- _EXERCISE_:
Could you please retype all of the records exactly, skipping any pictures?

- _DATA PROVIDED_:
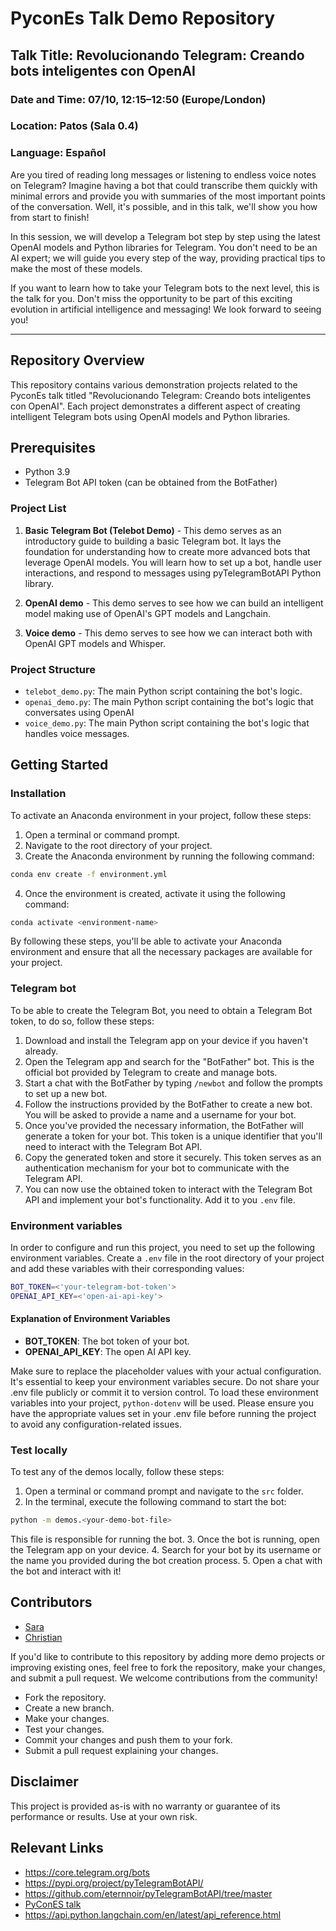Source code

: # PyconEs Talk Demo Repository

## Talk Title: Revolucionando Telegram: Creando bots inteligentes con OpenAI
### Date and Time: 07/10, 12:15–12:50 (Europe/London)
### Location: Patos (Sala 0.4)
### Language: Español

Are you tired of reading long messages or listening to endless voice notes on Telegram? Imagine having a bot that could transcribe them quickly with minimal errors and provide you with summaries of the most important points of the conversation. Well, it's possible, and in this talk, we'll show you how from start to finish!

In this session, we will develop a Telegram bot step by step using the latest OpenAI models and Python libraries for Telegram. You don't need to be an AI expert; we will guide you every step of the way, providing practical tips to make the most of these models.

If you want to learn how to take your Telegram bots to the next level, this is the talk for you. Don't miss the opportunity to be part of this exciting evolution in artificial intelligence and messaging! We look forward to seeing you!

---

## Repository Overview

This repository contains various demonstration projects related to the PyconEs talk titled "Revolucionando Telegram: Creando bots inteligentes con OpenAI". Each project demonstrates a different aspect of creating intelligent Telegram bots using OpenAI models and Python libraries.

## Prerequisites

- Python 3.9
- Telegram Bot API token (can be obtained from the BotFather)

### Project List

1. **Basic Telegram Bot (Telebot Demo)** - This demo serves as an introductory guide to building a basic Telegram bot. It lays the foundation for understanding how to create more advanced bots that leverage OpenAI models.  You will learn how to set up a bot, handle user interactions, and respond to messages using pyTelegramBotAPI Python library.

2. **OpenAI demo** - This demo serves to see how we can build an intelligent model making use of OpenAI's GPT models and Langchain.

3. **Voice demo** - This demo serves to see how we can interact both with OpenAI GPT models and Whisper.

### Project Structure

- `telebot_demo.py`: The main Python script containing the bot's logic.
- `openai_demo.py`: The main Python script containing the bot's logic that conversates using OpenAI
- `voice_demo.py`: The main Python script containing the bot's logic that handles voice messages.


## Getting Started
### Installation

To activate an Anaconda environment in your project, follow these steps:

1. Open a terminal or command prompt.
2. Navigate to the root directory of your project.
3. Create the Anaconda environment by running the following command:

```bash
conda env create -f environment.yml
```

4. Once the environment is created, activate it using the following command:

```bash
conda activate <environment-name>
```

By following these steps, you'll be able to activate your Anaconda environment and ensure that all the necessary packages are available for your project.

### Telegram bot

To be able to create the Telegram Bot, you need to obtain a Telegram Bot token, to do so, follow these steps:

1. Download and install the Telegram app on your device if you haven't already.
2. Open the Telegram app and search for the "BotFather" bot. This is the official bot provided by Telegram to create and manage bots.
3. Start a chat with the BotFather by typing `/newbot` and follow the prompts to set up a new bot.
4. Follow the instructions provided by the BotFather to create a new bot. You will be asked to provide a name and a username for your bot.
5. Once you've provided the necessary information, the BotFather will generate a token for your bot. This token is a unique identifier that you'll need to interact with the Telegram Bot API.
6. Copy the generated token and store it securely. This token serves as an authentication mechanism for your bot to communicate with the Telegram API.
7. You can now use the obtained token to interact with the Telegram Bot API and implement your bot's functionality. Add it to you `.env` file.


### Environment variables

In order to configure and run this project, you need to set up the following environment variables. Create a `.env` file in the root directory of your project and add these variables with their corresponding values:

```bash
BOT_TOKEN=<'your-telegram-bot-token'>
OPENAI_API_KEY=<'open-ai-api-key'>
```

#### Explanation of Environment Variables

- **BOT_TOKEN**: The bot token of your bot.
- **OPENAI_API_KEY**: The open AI API key.

Make sure to replace the placeholder values with your actual configuration. It's essential to keep your environment variables secure. Do not share your .env file publicly or commit it to version control. To load these environment variables into your project, `python-dotenv` will be used. Please ensure you have the appropriate values set in your .env file before running the project to avoid any configuration-related issues.

### Test locally

To test any of the demos locally, follow these steps:

1. Open a terminal or command prompt and navigate to the `src` folder.
2. In the terminal, execute the following command to start the bot:

```bash
python -m demos.<your-demo-bot-file>
```

This file is responsible for running the bot. 
3. Once the bot is running, open the Telegram app on your device. 
4. Search for your bot by its username or the name you provided during the bot creation process. 
5. Open a chat with the bot and interact with it!

## Contributors
- [Sara](https://twitter.com/sara_sanluis)
- [Christian](https://twitter.com/ccarballolozano)

If you'd like to contribute to this repository by adding more demo projects or improving existing ones, feel free to fork the repository, make your changes, and submit a pull request. We welcome contributions from the community!

- Fork the repository.
- Create a new branch.
- Make your changes.
- Test your changes.
- Commit your changes and push them to your fork.
- Submit a pull request explaining your changes.

## Disclaimer

This project is provided as-is with no warranty or guarantee of its performance or results. Use at your own risk.

## Relevant Links
- https://core.telegram.org/bots
- https://pypi.org/project/pyTelegramBotAPI/
- https://github.com/eternnoir/pyTelegramBotAPI/tree/master
- [PyConES talk](https://charlas.2023.es.pycon.org/pycones-2023/talk/7X3PPN/)
- https://api.python.langchain.com/en/latest/api_reference.html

- _SOLVED PROBLEM_:
Source code

: # PyconEs Talk Demo Repository

## Talk Title: Revolucionando Telegram: Creando bots inteligentes con OpenAI
### Date and Time: 07/10, 12:15–12:50 (Europe/London)
### Location: Patos (Sala 0.4)
### Language: Español

Are you tired of reading long messages or listening to endless voice notes on Telegram? Imagine having a bot that could transcribe them quickly with minimal errors and provide you with summaries of the most important points of the conversation. Well, it's possible, and in this talk, we'll show you how from start to finish!

In this session, we will develop a Telegram bot step by step using the latest OpenAI models and Python libraries for Telegram. You don't need to be an AI expert; we will guide you every step of the way, providing practical tips to make the most of these models.

If you want to learn how to take your Telegram bots to the next level, this is the talk for you. Don't miss the opportunity to be part of this exciting evolution in artificial intelligence and messaging! We look forward to seeing you!

---

## Repository Overview

This repository contains various demonstration projects related to the PyconEs talk titled "Revolucionando Telegram: Creando bots inteligentes con OpenAI". Each project demonstrates a different aspect of creating intelligent Telegram bots using OpenAI models and Python libraries.

## Prerequisites

- Python 3.9
- Telegram Bot API token (can be obtained from the BotFather)

### Project List

1. **Basic Telegram Bot (Telebot Demo)** - This demo serves as an introductory guide to building a basic Telegram bot. It lays the foundation for understanding how to create more advanced bots that leverage OpenAI models.  You will learn how to set up a bot, handle user interactions, and respond to messages using pyTelegramBotAPI Python library.

2. **OpenAI demo** - This demo serves to see how we can build an intelligent model making use of OpenAI's GPT models and Langchain.

3. **Voice demo** - This demo serves to see how we can interact both with OpenAI GPT models and Whisper.

### Project Structure

- `telebot_demo.py`: The main Python script containing the bot's logic.
- `openai_demo.py`: The main Python script containing the bot's logic that conversates using OpenAI
- `voice_demo.py`: The main Python script containing the bot's logic that handles voice messages.


## Getting Started
### Installation

To activate an Anaconda environment in your project, follow these steps:

1. Open a terminal or command prompt.
2. Navigate to the root directory of your project.
3. Create the Anaconda environment by running the following command:

```bash
conda env create -f environment.yml
```

4. Once the environment is created, activate it using the following command:

```bash
conda activate <environment-name>
```

By following these steps, you'll be able to activate your Anaconda environment and ensure that all the necessary packages are available for your project.

### Telegram bot

To be able to create the Telegram Bot, you need to obtain a Telegram Bot token, to do so, follow these steps:

1. Download and install the Telegram app on your device if you haven't already.
2. Open the Telegram app and search for the "BotFather" bot. This is the official bot provided by Telegram to create and manage bots.
3. Start a chat with the BotFather by typing `/newbot` and follow the prompts to set up a new bot.
4. Follow the instructions provided by the BotFather to create a new bot. You will be asked to provide a name and a username for your bot.
5. Once you've provided the necessary information, the BotFather will generate a token for your bot. This token is a unique identifier that you'll need to interact with the Telegram Bot API.
6. Copy the generated token and store it securely. This token serves as an authentication mechanism for your bot to communicate with the Telegram API.
7. You can now use the obtained token to interact with the Telegram Bot API and implement your bot's functionality. Add it to you `.env` file.


### Environment variables

In order to configure and run this project, you need to set up the following environment variables. Create a `.env` file in the root directory of your project and add these variables with their corresponding values:

```bash
BOT_TOKEN=<'your-telegram-bot-token'>
OPENAI_API_KEY=<'open-ai-api-key'>
```

#### Explanation of Environment Variables

- **BOT_TOKEN**: The bot token of your bot.
- **OPENAI_API_KEY**: The open AI API key.

Make sure to replace the placeholder values with your actual configuration. It's essential to keep your environment variables secure. Do not share your .env file publicly or commit it to version control. To load these environment variables into your project, `python-dotenv` will be used. Please ensure you have the appropriate values set in your .env file before running the project to avoid any configuration-related issues.

### Test locally

To test any of the demos locally, follow these steps:

1. Open a terminal or command prompt and navigate to the `src` folder.
2. In the terminal, execute the following command to start the bot:

```bash
python -m demos.<your-demo-bot-file>
```

This file is responsible for running the bot. 
3. Once the bot is running, open the Telegram app on your device. 
4. Search for your bot by its username or the name you provided during the bot creation process. 
5. Open a chat with the bot and interact with it!

## Contributors
- [Sara](https://twitter.com/sara_sanluis)
- [Christian](https://twitter.com/ccarballolozano)

If you'd like to contribute to this repository by adding more demo projects or improving existing ones, feel free to fork the repository, make your changes, and submit a pull request. We welcome contributions from the community!

- Fork the repository.
- Create a new branch.
- Make your changes.
- Test your changes.
- Commit your changes and push them to your fork.
- Submit a pull request explaining your changes.

## Disclaimer

This project is provided as-is with no warranty or guarantee of its performance or results. Use at your own risk.

## Relevant Links
- https://core.telegram.org/bots
- https://pypi.org/project/pyTelegramBotAPI/
- https://github.com/eternnoir/pyTelegramBotAPI/tree/master
- [PyConES talk](https://charlas.2023.es.pycon.org/pycones-2023/talk/7X3PPN/)
- https://api.python.langchain.com/en/latest/api_reference.html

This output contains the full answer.